Rear Window is another impossibly iconic film, born of a handful of brilliant cinematic ideas. A single location, a cabin-fever set-up, a murder close to home, and a vulnerable protagonist whose curiosity puts him in serious danger. Each complements the other to create a thriller that is as unified and as finely crafted as its elaborate apartment block courtyard set.
It’s testament to the evocative simplicity of the film’s narrative conceit (pilfered from a short story by writer Cornell Woolrich called It Had to be Murder) that has allowed Rear Window to remain a reference point for generations of filmmakers and TV writers. Even recently in radioactive-reboot The Amazing Spider-Man, Rear Window‘s film’s poster was used as a visual shortcut – appearing on Peter Parker’s bedroom wall as a quick hint at the voyeuristic undercurrent of the character’s photographic obsession with Gwen Stacy. It was a neat link to make, but only because of Rear Window’s undimmed resonance.
Psycho is an undisputed horror classic. Its impact is only slightly diminished by the fact that almost all of its iconic moments have been parodied, sampled and ripped off time and again for the last 50 years. Bernard Herrmann’s razor-sharp string arrangements, Anthony Perkins’ genuinely creepy turn as the shy, charming killer Norman Bates, and Janet Leigh’s grisly murder in the shower are all very familiar. Even if you’re not a horror aficionado, it is essential viewing nonetheless.

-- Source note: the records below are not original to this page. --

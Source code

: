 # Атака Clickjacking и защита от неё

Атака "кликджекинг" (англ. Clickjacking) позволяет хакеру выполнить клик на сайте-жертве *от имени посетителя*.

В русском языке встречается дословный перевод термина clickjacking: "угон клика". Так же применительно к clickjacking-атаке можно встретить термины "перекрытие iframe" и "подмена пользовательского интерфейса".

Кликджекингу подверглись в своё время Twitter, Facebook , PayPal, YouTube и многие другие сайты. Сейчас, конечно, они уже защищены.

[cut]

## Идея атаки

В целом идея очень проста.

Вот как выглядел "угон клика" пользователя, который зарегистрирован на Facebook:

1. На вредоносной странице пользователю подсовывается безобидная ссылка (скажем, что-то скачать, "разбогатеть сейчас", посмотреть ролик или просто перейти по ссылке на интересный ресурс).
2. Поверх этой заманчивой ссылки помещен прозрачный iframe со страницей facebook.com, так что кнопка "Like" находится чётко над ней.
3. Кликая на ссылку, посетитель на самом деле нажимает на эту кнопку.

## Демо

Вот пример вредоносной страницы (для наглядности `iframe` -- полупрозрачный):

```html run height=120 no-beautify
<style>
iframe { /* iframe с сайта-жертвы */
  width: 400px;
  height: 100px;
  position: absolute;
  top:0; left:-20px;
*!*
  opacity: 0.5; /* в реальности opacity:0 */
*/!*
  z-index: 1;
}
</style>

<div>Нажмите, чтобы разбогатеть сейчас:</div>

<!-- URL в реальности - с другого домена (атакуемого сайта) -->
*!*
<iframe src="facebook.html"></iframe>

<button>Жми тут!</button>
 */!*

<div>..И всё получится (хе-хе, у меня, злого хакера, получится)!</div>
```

Shot on a much smaller budget than Hitchcock’s previous films, and using the close-knit crew he’d groomed on his Alfred Hitchcock Presents television show, Psycho was a lean, effective, and inspired thriller that arguably gave birth to a genre of its own. And it paid off.

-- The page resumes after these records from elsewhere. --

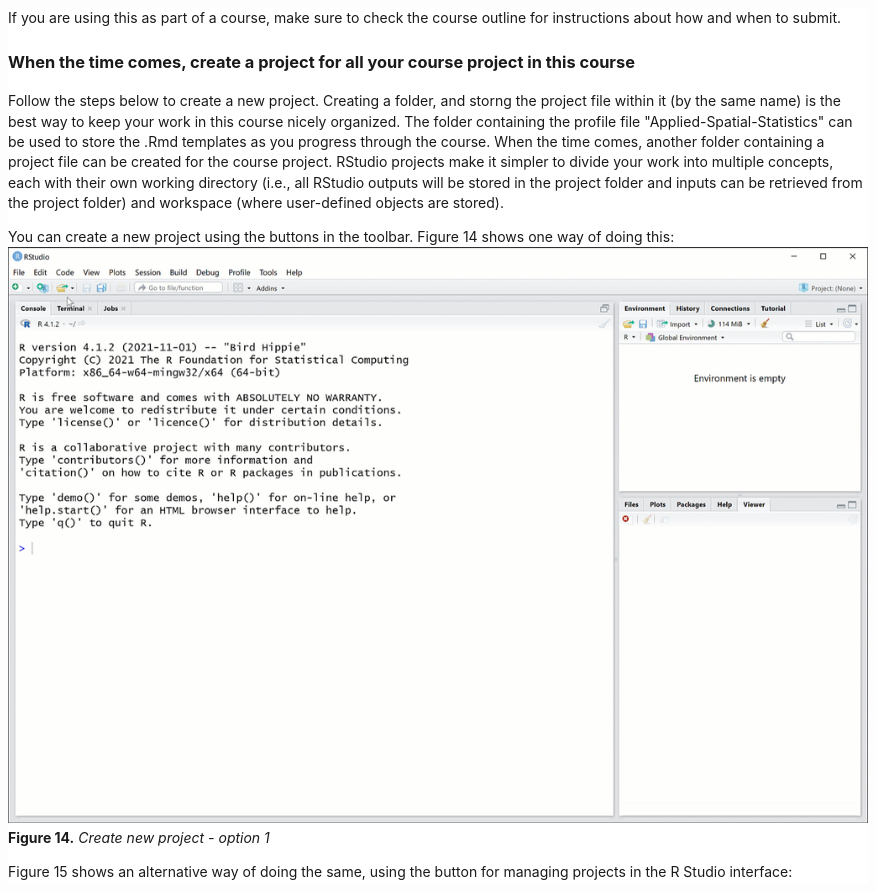 If you are using this as part of a course, make sure to check the course
outline for instructions about how and when to submit.

### When the time comes, create a project for all your course project in this course

Follow the steps below to create a new project. Creating a folder, and storng the project file within it (by the same name) is the best
way to keep your work in this course nicely organized. The folder containing the profile file "Applied-Spatial-Statistics" can be used to store the .Rmd templates as you progress through the course. When the time comes, another folder containing a project file can be created for the course project. RStudio projects make it simpler to divide your work into multiple concepts, each with their own working directory (i.e., all RStudio outputs will be stored in the project folder and inputs can be retrieved from the project folder) and workspace (where user-defined objects are stored).

You can create a new project using the buttons in the toolbar. Figure 14
shows one way of doing this:
<img src="man/figures/03-create-a-project-1.gif" width="100%" />
**Figure 14.** *Create new project - option 1*

Figure 15 shows an alternative way of doing the same, using the button
for managing projects in the R Studio interface:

Made for a mere $800,000 – less than a quarter of the cost of its immediate predecessor North By Northwest – Psycho grossed upwards of $30 million over its extended run, and provided Universal with a property it has continued to milk to this day. But, more than anything, it served as Hitchcock’s most daring riposte to the Production Code, delivering an edgy, thrilling film that dealt with horrific matters intelligently and artfully. When twinned with similar films of the period, such as Otto Preminger’s Anatomy of a Murder, it helped sound the death knell for Hollywood’s most conservative institution.
North By Northwest
The best film ever made? Well, certainly the best film ever made about nothing at all. Taking cues from both The Lady Vanishes and The 39 Steps, Hitchcock turned his framed-man-on-the-run, MacGuffin-powered archetype into a glorious, technicolor marvel, which thrills and delights in equal measure.

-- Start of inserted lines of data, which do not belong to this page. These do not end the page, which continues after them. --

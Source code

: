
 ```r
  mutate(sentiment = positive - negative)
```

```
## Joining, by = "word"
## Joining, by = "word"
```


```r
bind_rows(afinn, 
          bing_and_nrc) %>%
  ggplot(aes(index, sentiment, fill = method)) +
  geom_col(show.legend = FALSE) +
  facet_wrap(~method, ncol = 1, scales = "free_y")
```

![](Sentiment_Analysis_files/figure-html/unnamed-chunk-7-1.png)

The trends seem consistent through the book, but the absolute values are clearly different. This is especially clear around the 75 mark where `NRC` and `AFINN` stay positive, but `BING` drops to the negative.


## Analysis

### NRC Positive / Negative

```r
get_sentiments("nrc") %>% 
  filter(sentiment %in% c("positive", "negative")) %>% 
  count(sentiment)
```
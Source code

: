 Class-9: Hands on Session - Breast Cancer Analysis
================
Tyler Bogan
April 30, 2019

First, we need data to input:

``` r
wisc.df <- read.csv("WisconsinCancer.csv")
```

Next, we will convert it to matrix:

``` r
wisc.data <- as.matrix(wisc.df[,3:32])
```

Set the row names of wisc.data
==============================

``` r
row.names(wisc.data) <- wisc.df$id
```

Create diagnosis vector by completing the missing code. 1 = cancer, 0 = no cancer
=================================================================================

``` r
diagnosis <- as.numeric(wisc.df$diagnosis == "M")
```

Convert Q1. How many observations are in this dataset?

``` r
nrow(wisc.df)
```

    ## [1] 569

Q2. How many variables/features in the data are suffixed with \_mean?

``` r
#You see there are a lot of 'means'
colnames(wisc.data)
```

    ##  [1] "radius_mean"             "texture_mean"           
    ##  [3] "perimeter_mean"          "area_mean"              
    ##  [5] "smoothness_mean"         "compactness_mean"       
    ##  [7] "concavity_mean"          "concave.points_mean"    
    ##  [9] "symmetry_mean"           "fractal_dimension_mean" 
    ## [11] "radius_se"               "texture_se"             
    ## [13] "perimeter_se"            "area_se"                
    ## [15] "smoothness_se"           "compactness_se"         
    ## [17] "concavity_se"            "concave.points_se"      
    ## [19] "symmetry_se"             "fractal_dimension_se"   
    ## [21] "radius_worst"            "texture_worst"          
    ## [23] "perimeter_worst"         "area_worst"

But what sets North By Northwest apart from its British forebears, other than a superlative Bernard Herrmann score and the sense of scale that comes from taking the whole endeavour stateside – a choice that culminates in an iconic tussle on the literal cliff-face(s) of Mount Rushmore – is the genteel quirkiness of its lead, Cary Grant.
Sure, by the time of North By Northwest, Grant was a Hollywood icon. He’s, in Pauline Kael’s words, ‘the male love object’ whose stardom was predicated on a sophisticated, graceful sexuality. But his performance as Roger Thornhill, the Madison Avenue ad man who is mistaken for a spy, rests just as much on Grant’s sophistication, and the way he wears that iconic suit, as it does his dopey sense of comic timing.
After all, the man was once Archibald Leach, the Bristol-born vaudevillian tumbler who, like Hitchcock, flew to Hollywood in search of mega stardom. And it’s this comic flair – Thornhill’s pratfalls, mis-steps and, most of all, his henpecked relationship with his overbearing mother – that elevates North By Northwest right to the top of the Hollywood tradition of continent-spanning spectacle. In many ways, the film paved the way for James Bond, Indiana Jones, and many of the blockbusting action thrillers that annually fill our local multiplexes, but few are as slick, as stunning, and as silly as North By Northwest.
Bubbling under… The Birds, Strangers On A Train, The Man Who Knew Too Much, Notorious, and many more of Hitchcock’s 50-odd films. But what have we missed?